* _Problem requirements_: Taking the line that contains "upgrade main github" as the first, copy exactly every line through the last line of the records, and nothing else.

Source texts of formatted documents
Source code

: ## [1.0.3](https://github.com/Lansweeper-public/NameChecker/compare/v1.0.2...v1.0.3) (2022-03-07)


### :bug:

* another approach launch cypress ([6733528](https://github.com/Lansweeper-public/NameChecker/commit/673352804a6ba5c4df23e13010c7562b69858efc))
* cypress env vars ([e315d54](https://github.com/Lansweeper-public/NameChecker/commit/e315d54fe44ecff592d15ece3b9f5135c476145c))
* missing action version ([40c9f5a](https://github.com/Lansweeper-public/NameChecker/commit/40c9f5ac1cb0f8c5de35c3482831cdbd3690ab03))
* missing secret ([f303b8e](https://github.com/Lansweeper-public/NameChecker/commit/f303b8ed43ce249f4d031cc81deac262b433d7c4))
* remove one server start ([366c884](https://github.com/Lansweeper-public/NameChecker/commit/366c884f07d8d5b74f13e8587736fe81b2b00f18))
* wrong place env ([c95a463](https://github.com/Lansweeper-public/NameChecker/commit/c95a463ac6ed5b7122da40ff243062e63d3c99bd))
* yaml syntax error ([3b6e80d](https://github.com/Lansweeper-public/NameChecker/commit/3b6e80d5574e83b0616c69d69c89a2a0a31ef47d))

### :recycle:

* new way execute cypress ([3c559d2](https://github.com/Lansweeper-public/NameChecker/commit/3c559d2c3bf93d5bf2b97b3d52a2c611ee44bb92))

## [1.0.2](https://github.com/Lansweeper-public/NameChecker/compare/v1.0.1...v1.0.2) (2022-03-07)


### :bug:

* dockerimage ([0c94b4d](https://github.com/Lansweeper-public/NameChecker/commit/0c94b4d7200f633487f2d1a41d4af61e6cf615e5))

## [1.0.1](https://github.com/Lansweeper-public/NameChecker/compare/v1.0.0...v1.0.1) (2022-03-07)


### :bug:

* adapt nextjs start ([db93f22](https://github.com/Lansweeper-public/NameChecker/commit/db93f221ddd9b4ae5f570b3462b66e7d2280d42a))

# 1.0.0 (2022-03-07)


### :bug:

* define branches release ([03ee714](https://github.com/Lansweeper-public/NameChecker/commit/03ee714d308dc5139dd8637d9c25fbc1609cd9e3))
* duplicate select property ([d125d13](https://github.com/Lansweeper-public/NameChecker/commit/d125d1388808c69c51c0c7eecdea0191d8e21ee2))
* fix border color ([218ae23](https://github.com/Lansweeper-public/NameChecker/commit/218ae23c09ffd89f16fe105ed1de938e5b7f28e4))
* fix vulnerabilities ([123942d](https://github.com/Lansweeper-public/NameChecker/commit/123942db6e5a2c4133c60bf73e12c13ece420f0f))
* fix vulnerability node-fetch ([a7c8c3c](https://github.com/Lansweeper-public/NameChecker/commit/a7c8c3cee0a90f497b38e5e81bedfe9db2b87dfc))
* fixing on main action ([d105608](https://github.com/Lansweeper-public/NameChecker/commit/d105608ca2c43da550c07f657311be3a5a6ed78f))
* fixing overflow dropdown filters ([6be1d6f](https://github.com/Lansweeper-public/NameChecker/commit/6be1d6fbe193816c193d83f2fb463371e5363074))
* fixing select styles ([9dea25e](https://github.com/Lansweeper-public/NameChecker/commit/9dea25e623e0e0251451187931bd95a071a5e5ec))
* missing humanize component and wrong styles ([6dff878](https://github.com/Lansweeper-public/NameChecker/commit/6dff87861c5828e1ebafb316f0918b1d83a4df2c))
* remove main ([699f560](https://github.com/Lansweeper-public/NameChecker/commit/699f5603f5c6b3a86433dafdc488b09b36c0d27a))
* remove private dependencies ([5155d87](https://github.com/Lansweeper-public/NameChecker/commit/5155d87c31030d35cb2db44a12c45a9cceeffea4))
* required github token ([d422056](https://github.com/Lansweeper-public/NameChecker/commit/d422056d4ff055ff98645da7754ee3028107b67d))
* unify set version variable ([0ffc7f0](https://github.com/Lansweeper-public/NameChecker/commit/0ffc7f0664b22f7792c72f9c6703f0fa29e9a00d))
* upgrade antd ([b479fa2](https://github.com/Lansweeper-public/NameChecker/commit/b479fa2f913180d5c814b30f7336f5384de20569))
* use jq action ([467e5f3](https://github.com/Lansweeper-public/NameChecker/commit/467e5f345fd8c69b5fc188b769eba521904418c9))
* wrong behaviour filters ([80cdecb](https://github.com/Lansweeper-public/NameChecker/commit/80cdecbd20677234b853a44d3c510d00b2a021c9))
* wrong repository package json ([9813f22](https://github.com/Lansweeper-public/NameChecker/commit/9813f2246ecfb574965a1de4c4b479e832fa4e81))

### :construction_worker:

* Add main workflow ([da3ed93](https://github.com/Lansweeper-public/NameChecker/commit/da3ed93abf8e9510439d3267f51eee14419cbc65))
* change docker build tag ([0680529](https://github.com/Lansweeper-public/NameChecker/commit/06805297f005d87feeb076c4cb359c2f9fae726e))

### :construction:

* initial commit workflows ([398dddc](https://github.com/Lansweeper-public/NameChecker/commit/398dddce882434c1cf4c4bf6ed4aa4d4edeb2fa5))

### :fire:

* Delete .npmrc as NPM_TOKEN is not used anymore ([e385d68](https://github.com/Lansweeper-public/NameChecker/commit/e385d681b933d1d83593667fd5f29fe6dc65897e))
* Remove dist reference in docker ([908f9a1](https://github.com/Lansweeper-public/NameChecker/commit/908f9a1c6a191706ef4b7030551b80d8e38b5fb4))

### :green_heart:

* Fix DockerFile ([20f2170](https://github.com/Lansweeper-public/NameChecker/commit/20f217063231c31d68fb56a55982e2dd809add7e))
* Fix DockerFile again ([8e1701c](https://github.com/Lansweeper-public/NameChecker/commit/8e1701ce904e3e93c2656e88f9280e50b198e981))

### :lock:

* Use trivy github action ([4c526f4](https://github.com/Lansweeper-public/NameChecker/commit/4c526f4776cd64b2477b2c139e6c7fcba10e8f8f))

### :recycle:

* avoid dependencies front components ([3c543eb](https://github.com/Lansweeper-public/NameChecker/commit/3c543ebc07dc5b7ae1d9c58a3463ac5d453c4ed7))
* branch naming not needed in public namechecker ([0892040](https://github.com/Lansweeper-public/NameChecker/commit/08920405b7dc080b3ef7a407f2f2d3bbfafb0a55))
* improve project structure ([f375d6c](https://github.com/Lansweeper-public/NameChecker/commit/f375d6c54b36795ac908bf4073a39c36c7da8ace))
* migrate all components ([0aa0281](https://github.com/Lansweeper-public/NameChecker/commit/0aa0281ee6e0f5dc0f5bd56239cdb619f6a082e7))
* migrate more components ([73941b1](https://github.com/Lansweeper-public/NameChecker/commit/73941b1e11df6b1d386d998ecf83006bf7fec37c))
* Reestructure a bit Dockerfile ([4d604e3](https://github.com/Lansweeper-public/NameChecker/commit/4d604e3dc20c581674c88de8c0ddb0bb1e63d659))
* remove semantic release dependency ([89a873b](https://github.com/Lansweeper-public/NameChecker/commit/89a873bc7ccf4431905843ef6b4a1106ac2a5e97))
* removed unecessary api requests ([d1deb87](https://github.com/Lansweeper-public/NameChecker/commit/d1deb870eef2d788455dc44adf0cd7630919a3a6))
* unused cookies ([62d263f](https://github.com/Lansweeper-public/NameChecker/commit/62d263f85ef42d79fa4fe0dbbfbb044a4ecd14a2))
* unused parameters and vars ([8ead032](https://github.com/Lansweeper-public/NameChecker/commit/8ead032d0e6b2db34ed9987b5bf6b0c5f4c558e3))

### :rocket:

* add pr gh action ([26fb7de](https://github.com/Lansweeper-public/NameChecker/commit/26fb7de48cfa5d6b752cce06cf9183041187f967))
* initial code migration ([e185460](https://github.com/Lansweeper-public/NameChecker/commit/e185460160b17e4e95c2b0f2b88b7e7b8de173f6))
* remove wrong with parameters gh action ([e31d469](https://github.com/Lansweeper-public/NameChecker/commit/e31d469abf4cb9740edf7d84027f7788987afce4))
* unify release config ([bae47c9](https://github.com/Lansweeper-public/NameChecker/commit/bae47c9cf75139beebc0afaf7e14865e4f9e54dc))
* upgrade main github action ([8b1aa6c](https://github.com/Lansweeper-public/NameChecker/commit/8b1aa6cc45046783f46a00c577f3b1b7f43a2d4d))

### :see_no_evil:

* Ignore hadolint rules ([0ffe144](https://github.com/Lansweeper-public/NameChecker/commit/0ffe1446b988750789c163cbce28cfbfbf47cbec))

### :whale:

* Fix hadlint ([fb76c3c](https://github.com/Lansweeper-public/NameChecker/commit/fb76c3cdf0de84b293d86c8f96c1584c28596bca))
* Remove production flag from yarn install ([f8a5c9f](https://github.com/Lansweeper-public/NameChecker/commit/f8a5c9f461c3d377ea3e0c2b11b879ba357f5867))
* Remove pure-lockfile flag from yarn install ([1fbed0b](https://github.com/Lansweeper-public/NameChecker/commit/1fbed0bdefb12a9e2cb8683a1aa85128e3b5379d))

* _Expected output_:
* upgrade main github action ([8b1aa6c](https://github.com/Lansweeper-public/NameChecker/commit/8b1aa6cc45046783f46a00c577f3b1b7f43a2d4d))

### :see_no_evil:

* Ignore hadolint rules ([0ffe144](https://github.com/Lansweeper-public/NameChecker/commit/0ffe1446b988750789c163cbce28cfbfbf47cbec))

### :whale:

* Fix hadlint ([fb76c3c](https://github.com/Lansweeper-public/NameChecker/commit/fb76c3cdf0de84b293d86c8f96c1584c28596bca))
* Remove production flag from yarn install ([f8a5c9f](https://github.com/Lansweeper-public/NameChecker/commit/f8a5c9f461c3d377ea3e0c2b11b879ba357f5867))
* Remove pure-lockfile flag from yarn install ([1fbed0b](https://github.com/Lansweeper-public/NameChecker/commit/1fbed0bdefb12a9e2cb8683a1aa85128e3b5379d))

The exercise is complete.